Sucking at the DARPA teat

Well, now. DARPA (Defense Advanced Research Projects Agency) is going to cut the umbilicus. “Blue sky” research by the elite of computer scientists will be cut drastically. The crying and moaning can be heard all the way from Livermore Labs to the Courant Institute. DARPA has funded loads and loads of projects with some very handsome results. Now they want to emphasize classified and sharply delineated work. No more Mr. Nice Guy.

To my mind, the uproar voiced by the elite scientists over this plan only points out how they are addicted to violence, although they will not see it that way. These scientists, most of whom are university staff and faculty, have been sucking at this sugar tit for so long, they have no regard or even care for the implications of such work. What is the mission of DARPA? Let’s not guess. Here is the mission statement of DARPA, taken directly from the DARPA Web site:

“DARPA’s mission is to maintain the technological superiority of the U.S. military and prevent technological surprise from harming our national security by sponsoring revolutionary, high-payoff research that bridges the gap between fundamental discoveries and their military use.”

So, the mission of DARPA is to make sure that the U.S. is better at killing than all the others. It follows that anyone working for DARPA is working to make better killers. This flies in the face of what is, nominally, the putative idea of the university. They are, willy-nilly, a part of the violence resulting from military operations. How to reconcile these contradictions? Well, you can’t. To work for DARPA is tacitly to condone the violence of the U.S. military. Any work performed for DARPA is fair game for use to further the aims and methods of the military The aims? A technologically superior military. True, work done elsewhere is also fair game, but when working for DARPA the connection is explicit. It is far too facile to simply assert that one’s work is “fundamental research” and therefore justified. It is a collaboration with violence and death. Killing is the business of the military. To claim otherwise is disingenuous. It matters little that a case can be made that the objectives are salutary. The case is weak, in any event.
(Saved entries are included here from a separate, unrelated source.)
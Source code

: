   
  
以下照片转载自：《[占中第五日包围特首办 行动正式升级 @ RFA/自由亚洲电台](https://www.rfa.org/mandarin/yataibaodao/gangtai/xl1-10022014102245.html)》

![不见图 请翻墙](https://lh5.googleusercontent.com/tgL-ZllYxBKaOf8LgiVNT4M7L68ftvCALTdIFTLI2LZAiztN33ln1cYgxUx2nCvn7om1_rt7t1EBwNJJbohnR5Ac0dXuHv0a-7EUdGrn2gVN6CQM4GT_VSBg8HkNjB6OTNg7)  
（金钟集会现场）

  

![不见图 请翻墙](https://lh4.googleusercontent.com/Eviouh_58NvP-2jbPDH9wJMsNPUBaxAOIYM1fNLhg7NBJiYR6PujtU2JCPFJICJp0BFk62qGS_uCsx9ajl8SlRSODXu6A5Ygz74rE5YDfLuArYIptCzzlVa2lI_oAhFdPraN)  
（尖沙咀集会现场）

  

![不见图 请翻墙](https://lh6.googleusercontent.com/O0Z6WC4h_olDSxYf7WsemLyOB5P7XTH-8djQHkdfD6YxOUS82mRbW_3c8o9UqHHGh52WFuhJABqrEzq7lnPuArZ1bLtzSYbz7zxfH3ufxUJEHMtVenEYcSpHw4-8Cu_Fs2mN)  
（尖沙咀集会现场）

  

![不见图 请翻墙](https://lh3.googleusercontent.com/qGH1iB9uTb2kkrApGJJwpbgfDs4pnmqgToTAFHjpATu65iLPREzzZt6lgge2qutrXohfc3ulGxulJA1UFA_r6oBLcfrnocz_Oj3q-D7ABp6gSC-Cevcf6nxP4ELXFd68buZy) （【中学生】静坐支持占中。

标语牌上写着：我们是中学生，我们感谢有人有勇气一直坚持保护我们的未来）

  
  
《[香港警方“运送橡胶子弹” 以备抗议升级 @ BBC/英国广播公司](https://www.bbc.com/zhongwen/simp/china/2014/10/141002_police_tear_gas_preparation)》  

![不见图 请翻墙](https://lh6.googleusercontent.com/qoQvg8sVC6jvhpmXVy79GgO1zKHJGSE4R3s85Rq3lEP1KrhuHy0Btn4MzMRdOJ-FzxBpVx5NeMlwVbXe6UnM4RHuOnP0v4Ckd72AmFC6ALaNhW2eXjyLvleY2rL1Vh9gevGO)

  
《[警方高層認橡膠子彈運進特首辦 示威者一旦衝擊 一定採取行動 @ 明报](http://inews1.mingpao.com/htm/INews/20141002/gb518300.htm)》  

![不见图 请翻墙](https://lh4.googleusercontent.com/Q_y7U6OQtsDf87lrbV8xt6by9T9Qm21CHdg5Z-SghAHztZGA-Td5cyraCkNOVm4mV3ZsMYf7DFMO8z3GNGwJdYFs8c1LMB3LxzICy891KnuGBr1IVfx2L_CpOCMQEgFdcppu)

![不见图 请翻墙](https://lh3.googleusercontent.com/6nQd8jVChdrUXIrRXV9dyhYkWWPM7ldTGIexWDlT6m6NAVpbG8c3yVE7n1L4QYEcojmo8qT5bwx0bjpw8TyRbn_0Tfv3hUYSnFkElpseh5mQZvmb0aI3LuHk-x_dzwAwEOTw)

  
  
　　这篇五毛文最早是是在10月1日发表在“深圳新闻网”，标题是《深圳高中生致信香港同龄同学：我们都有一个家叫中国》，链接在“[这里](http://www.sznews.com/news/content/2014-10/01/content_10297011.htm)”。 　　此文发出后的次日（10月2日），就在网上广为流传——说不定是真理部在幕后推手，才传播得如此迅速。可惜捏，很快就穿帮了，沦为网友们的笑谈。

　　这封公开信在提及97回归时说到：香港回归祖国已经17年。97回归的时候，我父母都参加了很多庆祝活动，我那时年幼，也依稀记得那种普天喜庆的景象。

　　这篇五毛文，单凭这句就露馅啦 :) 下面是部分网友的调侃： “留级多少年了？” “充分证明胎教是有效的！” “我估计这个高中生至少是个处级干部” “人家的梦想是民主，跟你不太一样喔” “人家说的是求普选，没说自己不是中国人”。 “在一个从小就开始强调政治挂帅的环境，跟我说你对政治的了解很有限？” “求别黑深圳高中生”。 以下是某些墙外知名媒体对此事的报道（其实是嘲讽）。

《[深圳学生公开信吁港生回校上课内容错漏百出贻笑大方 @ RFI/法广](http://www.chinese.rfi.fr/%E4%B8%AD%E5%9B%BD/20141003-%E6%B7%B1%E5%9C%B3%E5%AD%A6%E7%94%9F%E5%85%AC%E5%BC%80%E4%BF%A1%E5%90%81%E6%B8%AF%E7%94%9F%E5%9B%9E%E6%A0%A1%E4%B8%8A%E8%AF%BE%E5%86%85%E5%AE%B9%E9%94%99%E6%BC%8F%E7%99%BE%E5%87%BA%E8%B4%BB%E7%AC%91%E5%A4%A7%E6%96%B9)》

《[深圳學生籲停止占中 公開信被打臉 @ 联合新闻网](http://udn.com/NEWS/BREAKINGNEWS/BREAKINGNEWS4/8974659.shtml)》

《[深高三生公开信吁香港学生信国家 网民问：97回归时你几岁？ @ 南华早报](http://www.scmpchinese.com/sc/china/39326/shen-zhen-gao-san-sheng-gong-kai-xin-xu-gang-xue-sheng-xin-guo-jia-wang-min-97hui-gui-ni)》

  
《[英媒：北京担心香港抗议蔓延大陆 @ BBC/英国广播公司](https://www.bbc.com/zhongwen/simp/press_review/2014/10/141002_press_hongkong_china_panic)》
But, you say, the Internet, the very vehicle for your communication, began as a DARPA project. True enough. The Internet began as a mechanism to facilitate better communication between DARPA researchers at widely scattered locations. I say, something very like the Internet would have evolved anyway, with or without DARPA funding. I say also that the world would be better off if universities were not complicit in what Pope John Paul II, who died earlier today, termed the “culture of death.” I may have had differences with His Holiness, but I applaud and thank him for his resolute opposition to war, even when it might seem to many that a war might be justified.

When academia becomes so in thrall to the bribe of research money that ethics and morality are cast aside, then it is safe to say that there is an addiction in play, including by inference and by explicit collaboration, an addiction to violence.
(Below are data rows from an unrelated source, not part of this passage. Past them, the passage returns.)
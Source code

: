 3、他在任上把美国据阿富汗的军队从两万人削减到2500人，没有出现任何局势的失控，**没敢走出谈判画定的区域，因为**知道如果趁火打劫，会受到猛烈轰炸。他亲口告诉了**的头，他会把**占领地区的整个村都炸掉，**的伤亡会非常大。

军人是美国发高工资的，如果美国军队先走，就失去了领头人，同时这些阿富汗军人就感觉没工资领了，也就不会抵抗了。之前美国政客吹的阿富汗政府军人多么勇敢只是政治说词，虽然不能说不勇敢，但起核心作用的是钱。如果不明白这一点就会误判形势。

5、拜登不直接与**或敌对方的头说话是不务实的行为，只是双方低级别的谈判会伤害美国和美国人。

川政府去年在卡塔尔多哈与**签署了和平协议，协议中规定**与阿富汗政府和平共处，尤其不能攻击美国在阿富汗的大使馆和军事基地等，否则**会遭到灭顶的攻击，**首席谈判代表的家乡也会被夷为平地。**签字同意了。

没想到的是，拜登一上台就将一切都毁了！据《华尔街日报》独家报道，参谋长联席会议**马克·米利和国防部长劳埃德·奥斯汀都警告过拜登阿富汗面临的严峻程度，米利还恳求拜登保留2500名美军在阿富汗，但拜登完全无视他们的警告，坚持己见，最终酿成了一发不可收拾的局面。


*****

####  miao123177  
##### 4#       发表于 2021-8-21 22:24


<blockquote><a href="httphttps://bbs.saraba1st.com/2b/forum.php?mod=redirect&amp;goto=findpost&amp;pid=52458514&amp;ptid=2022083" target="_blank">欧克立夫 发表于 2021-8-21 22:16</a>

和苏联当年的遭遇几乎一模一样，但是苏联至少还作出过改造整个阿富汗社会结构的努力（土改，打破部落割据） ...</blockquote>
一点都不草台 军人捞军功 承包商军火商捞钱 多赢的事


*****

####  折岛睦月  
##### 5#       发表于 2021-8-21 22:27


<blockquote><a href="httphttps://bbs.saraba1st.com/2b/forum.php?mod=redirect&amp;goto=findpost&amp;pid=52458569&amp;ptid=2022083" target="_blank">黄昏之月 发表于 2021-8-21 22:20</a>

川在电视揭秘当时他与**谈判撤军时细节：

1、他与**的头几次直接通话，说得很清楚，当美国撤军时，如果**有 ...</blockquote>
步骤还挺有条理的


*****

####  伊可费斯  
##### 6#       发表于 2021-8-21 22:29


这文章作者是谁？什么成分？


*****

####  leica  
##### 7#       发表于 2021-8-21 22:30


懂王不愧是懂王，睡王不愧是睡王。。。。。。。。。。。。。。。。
The twentieth century was by far the most violent in all of history. Yet is fair to say that the twenty first century is already on a course to be even worse. That will take some doing, but for the first time in history a single nation monopolizes power, especially military power, without serious challenge. Add to that the assertion by the wielders of that power that they have the right to withdraw arbitrarily the mechanisms whereby state power was held in check. Hitler thought he had such power. He did not. The British colonial empire thought it had such power. It did not. We have here fascism redux.

No doubt a renunciation of collaboration by university research scientists with military objectives would do little to displace the U.S. imperial juggernaut from its present course. But it would do a little. In these times, there is nought else to undertake but little actions. Cumulatively, these seemingly ineffectual actions will do their work.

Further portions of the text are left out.